How to kerning storage formats: kern vs gpos vs class-based
- Step 1Recognise the legacy kern table — A flat list of `(left glyph index, right glyph index, value)` triplets. Simple to parse, grows linearly with pair count, and is what opentype.js exposes as `font.kerningPairs` — so it's the only encoding the Kerning Pair Auditor enumerates. Common in pre-2012 fonts; many modern fonts drop it entirely.
- Step 2Recognise GPOS pair-pos (the modern equivalent of kern) — GPOS LookupType 2, format 1 stores explicit pairs the same way the kern table does, but inside the OpenType layout engine so it can be gated behind the `kern` feature and interact with other features. Browsers read it. opentype.js parses the GPOS table but does NOT feed these pairs into `font.kerningPairs`, so the auditor can't list them.
- Step 3Recognise GPOS class-based kerning — GPOS LookupType 2, format 2 groups glyphs into classes ('caps with a diagonal right stroke', 'round lowercase') and defines kerning between class pairs. A few dozen class pairs can express what would be thousands of explicit pairs. This is the dominant modern encoding — and the hardest to enumerate, because you must walk the class definitions to expand it.
- Step 4Understand browser precedence — If a font has both a `kern` table and GPOS kerning, browsers use GPOS (richer, feature-aware) and ignore the legacy table. The CSS `kern` feature controls both: `font-feature-settings: 'kern' 0` (or `font-kerning: none`) turns off kerning regardless of which table it lives in.
- Step 5Pick the right inspection tool per encoding — For the legacy `kern` table, use the [Kerning Pair Auditor](/font-tools/kerning-pair-auditor). To confirm a GPOS `kern` feature exists at all, use [opentype-features-inspector](/font-tools/opentype-features-inspector). To expand GPOS class kerning into individual pairs, you need desktop fontTools (`ttx` dump of GPOS) — no browser tool does this.

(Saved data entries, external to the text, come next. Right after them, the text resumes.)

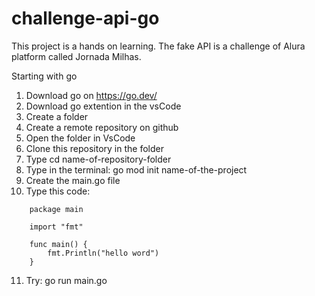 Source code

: # challenge-api-go

This project is a hands on learning. The fake API is a challenge of Alura platform called Jornada Milhas.

Starting with go

1) Download go on https://go.dev/
2) Download go extention in the vsCode
3) Create a folder
4) Create a remote repository on github
5) Open the folder in VsCode
6) Clone this repository in the folder
7) Type cd name-of-repository-folder
8) Type in the terminal: go mod init name-of-the-project
9) Create the main.go file
10) Type this code:
```
    package main

    import "fmt"

    func main() {
        fmt.Println("hello word")
    }
``` 
11) Try: go run main.go   

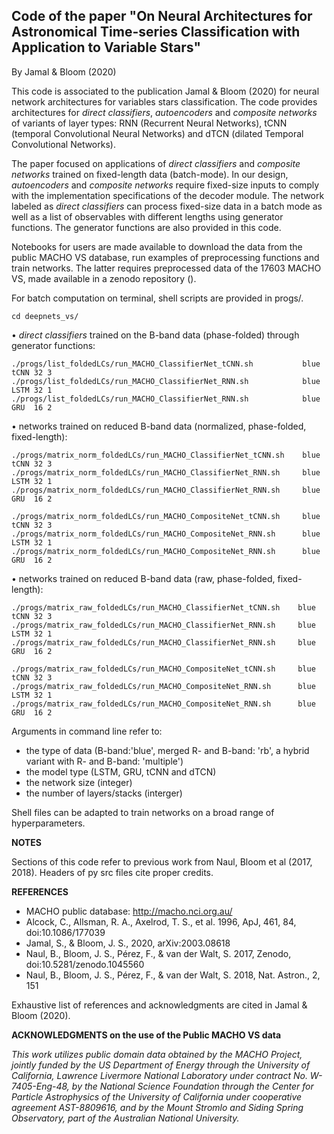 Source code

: ## Code of the paper "On Neural Architectures for Astronomical Time-series Classification with Application to Variable Stars"
By Jamal & Bloom (2020)


This code is associated to the publication Jamal & Bloom (2020) for neural network architectures for variables stars classification.
The code provides architectures for _direct classifiers_, _autoencoders_ and _composite networks_ of variants of layer types: RNN (Recurrent Neural Networks), tCNN (temporal Convolutional Neural Networks) and dTCN (dilated Temporal Convolutional Networks).

The paper focused on applications of _direct classifiers_ and _composite networks_ trained on fixed-length data (batch-mode).
In our design, _autoencoders_ and _composite networks_ require fixed-size inputs to comply with the implementation specifications of the decoder module. 
The network labeled as _direct classifiers_ can process fixed-size data in a batch mode as well as a list of observables with different lengths using generator functions. The generator functions are also provided in this code.

Notebooks for users are made available to download the data from the public MACHO VS database, run examples of preprocessing functions and train networks.
The latter requires preprocessed data of the 17603 MACHO VS, made available in a zenodo repository (). 


For batch computation on terminal, shell scripts are provided in progs/.

```
cd deepnets_vs/
```

$\bullet$ _direct classifiers_ trained on the B-band data (phase-folded) through generator functions:
```
./progs/list_foldedLCs/run_MACHO_ClassifierNet_tCNN.sh           blue tCNN 32 3
./progs/list_foldedLCs/run_MACHO_ClassifierNet_RNN.sh            blue LSTM 32 1
./progs/list_foldedLCs/run_MACHO_ClassifierNet_RNN.sh            blue GRU  16 2
```

$\bullet$ networks trained on reduced B-band data (normalized, phase-folded, fixed-length):
```
./progs/matrix_norm_foldedLCs/run_MACHO_ClassifierNet_tCNN.sh    blue tCNN 32 3
./progs/matrix_norm_foldedLCs/run_MACHO_ClassifierNet_RNN.sh     blue LSTM 32 1
./progs/matrix_norm_foldedLCs/run_MACHO_ClassifierNet_RNN.sh     blue GRU  16 2

./progs/matrix_norm_foldedLCs/run_MACHO_CompositeNet_tCNN.sh     blue tCNN 32 3
./progs/matrix_norm_foldedLCs/run_MACHO_CompositeNet_RNN.sh      blue LSTM 32 1
./progs/matrix_norm_foldedLCs/run_MACHO_CompositeNet_RNN.sh      blue GRU  16 2
```

$\bullet$ networks trained on reduced B-band data (raw, phase-folded, fixed-length):
```
./progs/matrix_raw_foldedLCs/run_MACHO_ClassifierNet_tCNN.sh    blue tCNN 32 3
./progs/matrix_raw_foldedLCs/run_MACHO_ClassifierNet_RNN.sh     blue LSTM 32 1
./progs/matrix_raw_foldedLCs/run_MACHO_ClassifierNet_RNN.sh     blue GRU  16 2

./progs/matrix_raw_foldedLCs/run_MACHO_CompositeNet_tCNN.sh     blue tCNN 32 3
./progs/matrix_raw_foldedLCs/run_MACHO_CompositeNet_RNN.sh      blue LSTM 32 1
./progs/matrix_raw_foldedLCs/run_MACHO_CompositeNet_RNN.sh      blue GRU  16 2
```

Arguments in command line refer to:
- the type of data (B-band:'blue', merged R- and B-band: 'rb', a hybrid variant with R- and B-band: 'multiple')
- the model type (LSTM, GRU, tCNN and dTCN)
- the network size (integer) 
- the number of layers/stacks (interger)

Shell files can be adapted to train networks on a broad range of hyperparameters.


__NOTES__

Sections of this code refer to previous work from Naul, Bloom et al (2017, 2018). Headers of py src files cite proper credits. 


__REFERENCES__

- MACHO public database: http://macho.nci.org.au/
- Alcock, C., Allsman, R. A., Axelrod, T. S., et al. 1996, ApJ, 461, 84, doi:10.1086/177039
- Jamal, S., & Bloom, J. S., 2020, arXiv:2003.08618
- Naul, B., Bloom, J. S., Pérez, F., & van der Walt, S. 2017, Zenodo, doi:10.5281/zenodo.1045560
- Naul, B., Bloom, J. S., Pérez, F., & van der Walt, S. 2018, Nat. Astron., 2, 151

Exhaustive list of references and acknowledgments are cited in Jamal & Bloom (2020).


__ACKNOWLEDGMENTS on the use of the Public MACHO VS data__

_This work utilizes public domain data obtained by the MACHO Project, jointly funded by the US Department of Energy through the University of California, Lawrence Livermore National Laboratory under contract No. W-7405-Eng-48, by the National Science Foundation through the Center for Particle Astrophysics of the University of California under cooperative agreement AST-8809616, and by the Mount Stromlo and Siding Spring Observatory, part of the Australian National University._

- Step 6Interpret an empty audit correctly — Zero pairs in the auditor + a `kern` feature present in the features inspector = the font kerns, just in GPOS. Zero pairs + no `kern` feature anywhere = the font genuinely has no kerning. Don't conclude 'no kerning' from the auditor alone.
The three kerning encodings compared
How each encoding stores data, its size profile, and whether each consumer reads it. 'Auditor' is the JAD Kerning Pair Auditor specifically.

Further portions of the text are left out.